Однажды жуткий эльфийский взор появился в глазах малютки, когда Эстер любовалась своим отражением в них, как часто любуются матери; и внезапно, как случалось с одинокими женщинами со смятенным сердцем, склонным к неожиданным заблуждениям, ей почудилось, что она видит не свой миниатюрный портрет, но иное лицо в крошечном темном зеркале глаза Перл. То было лицо, поистине дьявольское, со злобной улыбкой, но притом обладающее сходством черт с теми, что были ей слишком уж хорошо известны, но изредка улыбались и никогда не светились подобной злобой. Все было так, словно дьявольский дух овладел ребенком и издевательски глянул на нее в ответ. И множество раз еще Эстер испытывала, пусть в меньшей степени, ту же пытку все той же иллюзией.

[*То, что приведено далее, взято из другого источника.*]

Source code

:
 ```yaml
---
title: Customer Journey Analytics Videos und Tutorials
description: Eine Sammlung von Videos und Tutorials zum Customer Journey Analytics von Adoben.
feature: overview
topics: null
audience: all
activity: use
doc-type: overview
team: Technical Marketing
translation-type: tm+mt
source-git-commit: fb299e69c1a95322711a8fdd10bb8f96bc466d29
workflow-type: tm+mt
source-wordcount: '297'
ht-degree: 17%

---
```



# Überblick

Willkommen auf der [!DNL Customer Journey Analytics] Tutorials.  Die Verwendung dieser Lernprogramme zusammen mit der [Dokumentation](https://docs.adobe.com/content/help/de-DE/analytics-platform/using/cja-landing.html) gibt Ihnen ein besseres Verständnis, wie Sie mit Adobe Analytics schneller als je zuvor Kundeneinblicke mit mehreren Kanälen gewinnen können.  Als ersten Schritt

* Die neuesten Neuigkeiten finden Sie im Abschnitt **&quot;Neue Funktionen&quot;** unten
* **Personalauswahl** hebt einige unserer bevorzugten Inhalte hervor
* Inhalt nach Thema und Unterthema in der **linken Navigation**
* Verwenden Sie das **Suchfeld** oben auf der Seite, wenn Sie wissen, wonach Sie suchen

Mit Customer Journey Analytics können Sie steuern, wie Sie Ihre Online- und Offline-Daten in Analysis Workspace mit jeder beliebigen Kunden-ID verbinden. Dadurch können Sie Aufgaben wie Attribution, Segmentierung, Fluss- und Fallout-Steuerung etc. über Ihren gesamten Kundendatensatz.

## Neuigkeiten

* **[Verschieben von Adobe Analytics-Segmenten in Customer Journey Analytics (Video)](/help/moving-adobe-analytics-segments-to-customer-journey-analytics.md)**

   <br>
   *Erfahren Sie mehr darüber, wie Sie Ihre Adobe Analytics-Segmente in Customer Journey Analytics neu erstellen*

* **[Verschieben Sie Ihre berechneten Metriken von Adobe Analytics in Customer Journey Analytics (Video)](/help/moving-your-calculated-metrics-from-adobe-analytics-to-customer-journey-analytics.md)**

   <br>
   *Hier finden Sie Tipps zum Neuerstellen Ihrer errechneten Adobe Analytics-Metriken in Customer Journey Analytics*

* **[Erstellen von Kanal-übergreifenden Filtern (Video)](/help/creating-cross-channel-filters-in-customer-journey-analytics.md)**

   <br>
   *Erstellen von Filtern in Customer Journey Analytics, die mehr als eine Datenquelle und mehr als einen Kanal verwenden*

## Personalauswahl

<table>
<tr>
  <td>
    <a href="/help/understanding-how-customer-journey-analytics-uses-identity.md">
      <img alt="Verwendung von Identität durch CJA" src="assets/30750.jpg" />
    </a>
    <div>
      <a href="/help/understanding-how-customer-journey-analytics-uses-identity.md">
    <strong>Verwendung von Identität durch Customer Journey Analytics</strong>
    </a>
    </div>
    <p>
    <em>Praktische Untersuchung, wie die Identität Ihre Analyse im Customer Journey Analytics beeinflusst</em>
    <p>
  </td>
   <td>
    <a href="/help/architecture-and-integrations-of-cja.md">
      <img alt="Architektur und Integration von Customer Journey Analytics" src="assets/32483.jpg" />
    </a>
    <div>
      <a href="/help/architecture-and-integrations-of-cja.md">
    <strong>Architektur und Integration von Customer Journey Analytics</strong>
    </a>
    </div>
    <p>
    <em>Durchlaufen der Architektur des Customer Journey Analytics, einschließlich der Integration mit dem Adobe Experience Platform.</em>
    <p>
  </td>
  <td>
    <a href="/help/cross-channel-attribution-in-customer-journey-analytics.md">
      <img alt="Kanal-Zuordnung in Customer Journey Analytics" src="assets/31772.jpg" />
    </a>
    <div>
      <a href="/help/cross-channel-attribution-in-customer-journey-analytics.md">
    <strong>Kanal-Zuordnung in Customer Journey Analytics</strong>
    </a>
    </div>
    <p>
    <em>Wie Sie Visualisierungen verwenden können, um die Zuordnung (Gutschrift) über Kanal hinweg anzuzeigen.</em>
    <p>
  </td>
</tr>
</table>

К вечеру некоего летнего дня, когда Перл уже достаточно подросла, чтобы бегать, девочка веселилась, срывая дикие цветы и бросая, один за другим, в грудь своей матери, танцуя и прыгая, словно маленький эльф, всякий раз, когда удавалось попасть в алую букву. Первым порывом Эстер было прикрыться руками. Но из гордости или из обреченности, или чувства, что искупление можно заслужить и этой невыносимой болью, она поборола свой импульс и села прямо, бледная словно смерть, печально глядя в дикие глаза крошки Перл. Последовал новый обстрел цветами, почти без промаха попадавшими в метку, что вызвало в материнской груди взрыв боли, которую она не надеялась исцелить в этом мире, и не знала, какой бальзам искать в загробном. Наконец, истратив все снаряды, девчушка встала и посмотрела на Эстер с тем самым смеющимся выражением проглядывающего врага – будь он реален или же вымышлен, но матери казалось, что она видит его в непостижимой бездне черных глаз своей дочери.
– Дитя, что ты такое? – воскликнула мать.
– О, я твоя маленькая Перл! – ответило ей дитя.
И с этими словами Перл рассмеялась и начала танцевать, подпрыгивая со смешными ужимками чертенка, готового в любой момент сорваться и вылететь в дымоход.
– Но на самом ли деле ты моя дочь? – спросила Эстер.
Этот вопрос она задала не праздно, в тот миг в нем была искренняя тревога, поскольку замечательный ум маленькой Перл заставлял ее мать сомневаться, не знает ли та секретного заклятия своего существования и не выдаст ли себя ответом.